Hitachi Zosen, JFE Engineering, Mitsubishi Heavy Industries and other Japanese exporters are expected to join consortia to bid for plant orders in Southeast Asia.

The ministry has set aside 2 billion yen ($18.49 million) in its fiscal 2019 budget to support field surveys and other pre-bid activities. It plans to subsidize half of all initial expenses through the Joint Credibility Mechanism.

The mechanism is meant to foster cooperation in reducing greenhouse-gas emissions by allowing Japan and a recipient country to share the emissions-offset credits.

The public-private program is also aimed at deepening Japan's relations with other countries by providing them with easier-on-the-environment technologies. Japan is expected to tout the program as an effort to cope with plastic waste at the Group of 20 summit at the end of this month in Osaka.

As Southeast Asia sorts through more and more plastic waste, it is running out of dumps and landfills to put it all. (Photo by Akira Kodaka)

Through the program, Japan will try to match recipient countries' needs with its exports. For the Philippines -- which suffers from fires, foul odors and other social problems as trash piles up because of a lack of landfill sites -- Japan will offer waste management technology to prevent emissions of dioxin and other harmful substances.

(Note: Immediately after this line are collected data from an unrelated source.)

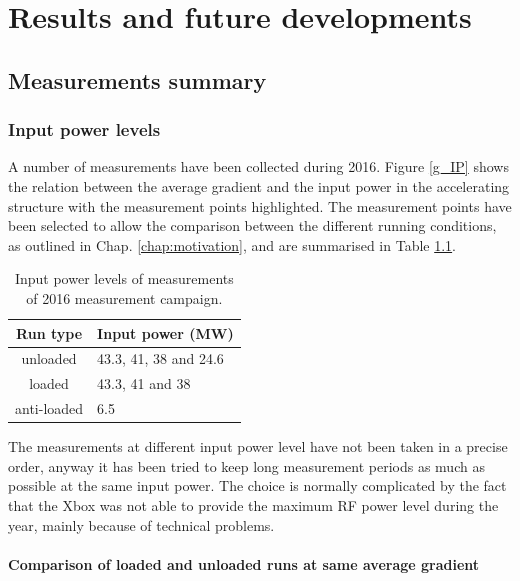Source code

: \chapter[Results and future developments]{Results and future developments}

\section[Measurements summary]{Measurements summary}

\subsection[Input power levels]{Input power levels}

A number of measurements have been collected during 2016. Figure \ref{g_IP} shows the relation between the average gradient and the input power in the accelerating structure with the measurement points highlighted. The measurement points have been selected to allow the comparison between the different running conditions, as outlined in Chap. \ref{chap:motivation}, and are summarised in Table \ref{run_pwr}.

\begin{table}
  \centering
    \begin{tabular}{ c l }
    \hline
    \hline
    Run type		&	Input power (MW)		\\
    \hline
    unloaded 		&	43.3, 41, 38 and 24.6	\\
    loaded			&	43.3, 41 and 38			\\
    anti-loaded		&	6.5					\\
    \hline
    \hline
    \end{tabular}
\caption{Input power levels of measurements of 2016 measurement campaign.}
\label{run_pwr}
\end{table}

The measurements at different input power level have not been taken in a precise order, anyway it has been tried to keep long measurement periods as much as possible at the same input power. 
The choice is normally complicated by the fact that the Xbox was not able to provide the maximum RF power level during the year, mainly because of technical problems.


\subsubsection{Comparison of loaded and unloaded runs at same average gradient}

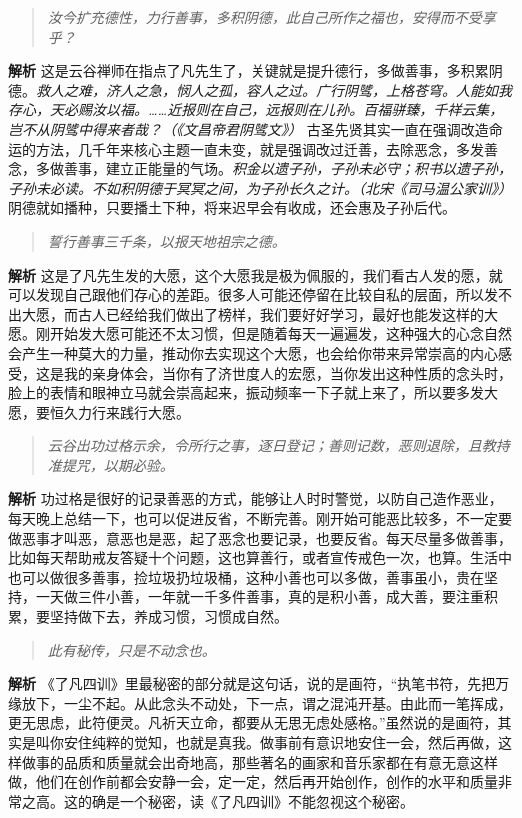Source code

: \begin{quote}\it
    汝今扩充德性，力行善事，多积阴德，此自己所作之福也，安得而不受享乎？
\end{quote}

\textbf{解析} 这是云谷禅师在指点了凡先生了，关键就是提升德行，多做善事，多积累阴德。\textit{救人之难，济人之急，悯人之孤，容人之过。广行阴骘，上格苍穹。人能如我存心，天必赐汝以福。……近报则在自己，远报则在儿孙。百福骈臻，千祥云集，岂不从阴骘中得来者哉？（《文昌帝君阴骘文》）} 古圣先贤其实一直在强调改造命运的方法，几千年来核心主题一直未变，就是强调改过迁善，去除恶念，多发善念，多做善事，建立正能量的气场。\textit{积金以遗子孙，子孙未必守；积书以遗子孙，子孙未必读。不如积阴德于冥冥之间，为子孙长久之计。（北宋《司马温公家训》）} 阴德就如播种，只要播土下种，将来迟早会有收成，还会惠及子孙后代。

\begin{quote}\it
    誓行善事三千条，以报天地祖宗之德。
\end{quote}

\textbf{解析} 这是了凡先生发的大愿，这个大愿我是极为佩服的，我们看古人发的愿，就可以发现自己跟他们存心的差距。很多人可能还停留在比较自私的层面，所以发不出大愿，而古人已经给我们做出了榜样，我们要好好学习，最好也能发这样的大愿。刚开始发大愿可能还不太习惯，但是随着每天一遍遍发，这种强大的心念自然会产生一种莫大的力量，推动你去实现这个大愿，也会给你带来异常崇高的内心感受，这是我的亲身体会，当你有了济世度人的宏愿，当你发出这种性质的念头时，脸上的表情和眼神立马就会崇高起来，振动频率一下子就上来了，所以要多发大愿，要恒久力行来践行大愿。

\begin{quote}\it
    云谷出功过格示余，令所行之事，逐日登记；善则记数，恶则退除，且教持准提咒，以期必验。
\end{quote}

\textbf{解析} 功过格是很好的记录善恶的方式，能够让人时时警觉，以防自己造作恶业，每天晚上总结一下，也可以促进反省，不断完善。刚开始可能恶比较多，不一定要做恶事才叫恶，意恶也是恶，起了恶念也要记录，也要反省。每天尽量多做善事，比如每天帮助戒友答疑十个问题，这也算善行，或者宣传戒色一次，也算。生活中也可以做很多善事，捡垃圾扔垃圾桶，这种小善也可以多做，善事虽小，贵在坚持，一天做三件小善，一年就一千多件善事，真的是积小善，成大善，要注重积累，要坚持做下去，养成习惯，习惯成自然。

\begin{quote}\it
    此有秘传，只是不动念也。
\end{quote}

\textbf{解析} 《了凡四训》里最秘密的部分就是这句话，说的是画符，“执笔书符，先把万缘放下，一尘不起。从此念头不动处，下一点，谓之混沌开基。由此而一笔挥成，更无思虑，此符便灵。凡祈天立命，都要从无思无虑处感格。”虽然说的是画符，其实是叫你安住纯粹的觉知，也就是真我。做事前有意识地安住一会，然后再做，这样做事的品质和质量就会出奇地高，那些著名的画家和音乐家都在有意无意这样做，他们在创作前都会安静一会，定一定，然后再开始创作，创作的水平和质量非常之高。这的确是一个秘密，读《了凡四训》不能忽视这个秘密。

The ministry will join hands with the municipal governments of Kitakyushu, Yokohama and Osaka to propose a system that incorporates the three cities' collection, separation and other waste management expertise. It hopes to win orders mainly from the Philippine cities of Davao, Quezon and Cebu.

Companies such as Nippon Steel Engineering are already doing preliminary studies and are expected to take part in the bidding.

Vietnam is contending with serious groundwater contamination. Japan's Environment Ministry plans to work with Hitachi Zosen, which has experience with similar situations elsewhere in Southeast Asia. The public and private sector partners intend to come up with a proposal to develop water and sewage systems. The ministry plans to use Hanoi as a model city for the initiative.

Indonesia has a similar problem -- more waste than it can bury. As a result, plastic waste and toxins are flowing into the ocean. Japan's Environment Ministry is already surveying the total amount and kinds of waste in the country, in cooperation with the Japan International Cooperation Agency.

In West Java, the ministry will support a consortium's proposal for an urban waste-management project for which bidding is to take place by the end of this year.

The ministry hopes a successful bid will pave the way for more orders. The Indonesian government is promoting similar projects in 12 areas.